Kelly, very thought provoking post. It’s always hard to talk about War and stuff like that, there isn’t much as far as a grey area goes when it comes to the military. But we can all agree on one major issue, communication. I think this is the largest problem, and it’s what leads to war. We use the media to get our points across, when we could just sit at a table and and talk things over. That way ideas are not miscontrued. Using the media as a communication tool is like playing that game phone when you were a kid. You’d start it off by saying hello, by the time it got to the end of the line the message was not even close to hello anymore.
One last point, one thing the Buddha said was some of our best teachers are those we consider our enemies. So, again, communication is key.

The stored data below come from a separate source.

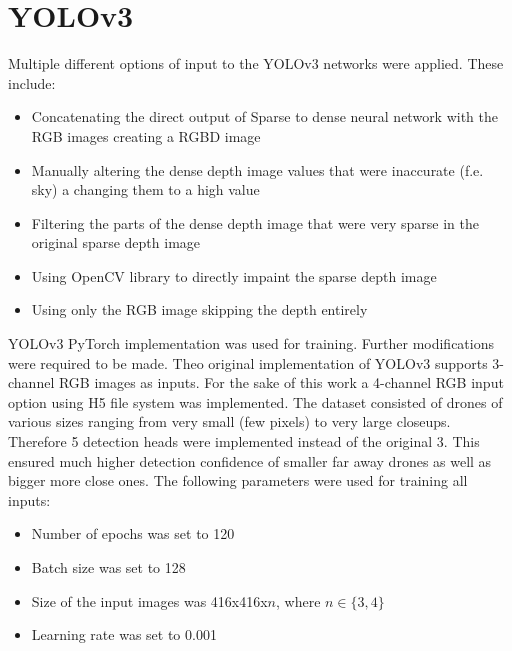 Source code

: \documentclass[twoside]{ctuthesis}
\theoremstyle{plain}
\theoremstyle{definition}
\theoremstyle{note}
\begin{document}
\section{YOLOv3}
Multiple different options of input to the YOLOv3 networks were applied. These include:
\begin{itemize}
	\item Concatenating the direct output of Sparse to dense neural network with the RGB images creating a RGBD image
	\item Manually altering the dense depth image values that were inaccurate (f.e. sky) a changing them to a high value
	\item Filtering the parts of the dense depth image that were very sparse in the original sparse depth image
	\item Using OpenCV library to directly impaint the sparse depth image
	\item Using only the RGB image skipping the depth entirely
\end{itemize}
YOLOv3 PyTorch implementation was used for training. Further modifications were required to be made. Theo original implementation of YOLOv3 supports 3-channel RGB images as inputs. For the sake of this work a 4-channel RGB input option using H5 file system was implemented. The dataset consisted of drones of various sizes ranging from very small (few pixels) to very large closeups. Therefore 5 detection heads were implemented instead of the original 3. This ensured much higher detection confidence of smaller far away drones as well as bigger more close ones. The following parameters were used for training all inputs:
\begin{itemize}
	\item Number of epochs was set to 120
	\item Batch size was set to 128
	\item Size of the input images was 416x416x$n$, where $n\in\{3,4\}$
	\item Learning rate was set to 0.001
\end{itemize}
\end{document}
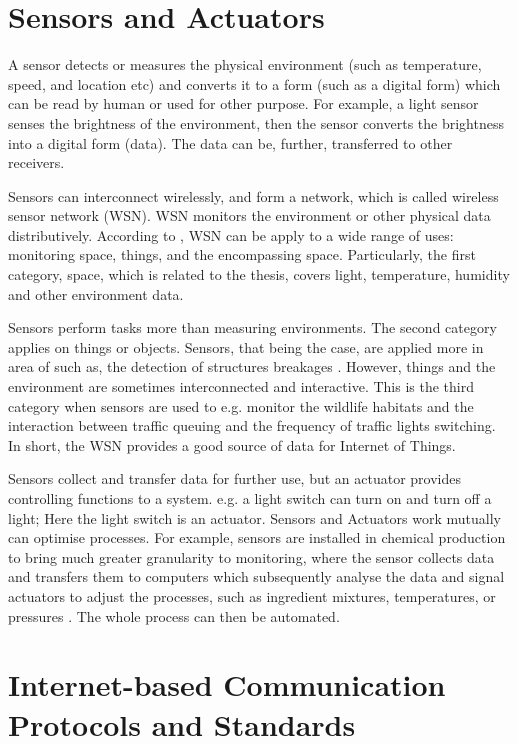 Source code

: \section{Sensors and Actuators}
A sensor detects or measures the physical environment (such as temperature, speed, and location etc) and converts it to a form (such as a digital form) which can be read by human or used for other purpose. For example, a light sensor senses the brightness of the environment, then the sensor converts the brightness into a digital form (data). The data can be, further, transferred to other receivers.

Sensors can interconnect wirelessly, and form a network, which is called wireless sensor network (WSN). WSN monitors the environment or other physical data distributively. According to \cite{culler2004guest}, WSN can be apply to a wide range of uses: monitoring space, things, and the encompassing space. Particularly, the first category, space, which is related to the thesis, covers light, temperature, humidity and other environment data. 

Sensors perform tasks more than measuring environments. The second category applies on things or objects. Sensors, that being the case, are applied more in area of such as, the detection of structures breakages \cite{christin2009wireless}. However, things and the environment are sometimes interconnected and interactive. This is the third category when sensors are used to e.g. monitor the wildlife habitats \cite{culler2004guest} and the interaction between traffic queuing and the frequency of traffic lights switching. In short, the WSN provides a good source of data for Internet of Things.

Sensors collect and transfer data for further use, but an actuator provides controlling functions to a system. e.g. a light switch can turn on and turn off a light; Here the light switch is an actuator. Sensors and Actuators work mutually can optimise processes. For example, sensors are installed in chemical production to bring much greater granularity to monitoring, where the sensor collects data and transfers them to computers which subsequently analyse the data and signal actuators to adjust the processes, such as ingredient mixtures, temperatures, or pressures \cite{chui2010internet}. The whole process can then be automated. 

\section{Internet-based Communication Protocols and Standards}

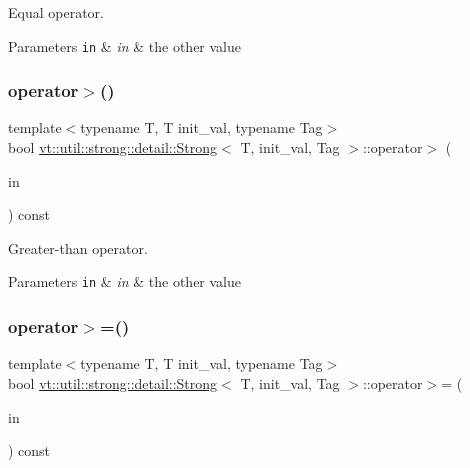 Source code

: Equal operator. 


\begin{DoxyParams}[1]{Parameters}
\mbox{\tt in}  & {\em in} & the other value \\
\hline
\end{DoxyParams}
\mbox{\label{structvt_1_1util_1_1strong_1_1detail_1_1_strong_a56fd64561dfd96f87d9d46a6df44ed04}} 
\subsubsection{\texorpdfstring{operator$>$()}{operator>()}}
{\footnotesize\ttfamily template$<$typename T, T init\+\_\+val, typename Tag$>$ \\
bool \hyperlink{structvt_1_1util_1_1strong_1_1detail_1_1_strong}{vt\+::util\+::strong\+::detail\+::\+Strong}$<$ T, init\+\_\+val, Tag $>$\+::operator$>$ (\begin{DoxyParamCaption}\item[{\hyperlink{structvt_1_1util_1_1strong_1_1detail_1_1_strong_a510d40741bda362d97a4753919a577dd}{This\+Type} const \&}]{in }\end{DoxyParamCaption}) const\hspace{0.3cm}{\ttfamily [inline]}}



Greater-\/than operator. 


\begin{DoxyParams}[1]{Parameters}
\mbox{\tt in}  & {\em in} & the other value \\
\hline
\end{DoxyParams}
\mbox{\label{structvt_1_1util_1_1strong_1_1detail_1_1_strong_a849dd3f84fc0c448715fcda4216a626a}} 
\subsubsection{\texorpdfstring{operator$>$=()}{operator>=()}}
{\footnotesize\ttfamily template$<$typename T, T init\+\_\+val, typename Tag$>$ \\
bool \hyperlink{structvt_1_1util_1_1strong_1_1detail_1_1_strong}{vt\+::util\+::strong\+::detail\+::\+Strong}$<$ T, init\+\_\+val, Tag $>$\+::operator$>$= (\begin{DoxyParamCaption}\item[{\hyperlink{structvt_1_1util_1_1strong_1_1detail_1_1_strong_a510d40741bda362d97a4753919a577dd}{This\+Type} const \&}]{in }\end{DoxyParamCaption}) const\hspace{0.3cm}{\ttfamily [inline]}}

But only DIRECT communication, even if it means sitting down with the “enemy”.
Singapore: I fully agree that the argument about violent consumer cultures is a very important one to the larger issue of violence in general–it feeds violence and creates a terrifying cycle You also raise a very interesting question about whether violence is innate in human nature–or is it socialized? I’ll have to chew on those issues for awhile!
Nate (Precious Metal): Nate, I fully agree with you on the idea of communication. Have you listened to A Radio Pilgrimage With Thich Nhat Hanh? I highly recommend it if you haven’t. He talks a lot about communication and war and violence, at one point he says:
We live in a time when we have a very sophisticated means for communication, but communication has become very difficult between individuals and groups of people. A father cannot talk to a son, mother cannot talk to a daughter, and maybe husband cannot talk to a wife. And Israelis cannot talk to Palestinians, and Hindus cannot talk to Muslims. And that is why we have war, we have violence. That is why restoring communication is the basic work for peace, and our political and our spiritual leaders have to focus all their energy on this matter.
I wrote a bit more about the interview here. I also agree that using the media as a form of communication is crazy at best and dangerous at worst!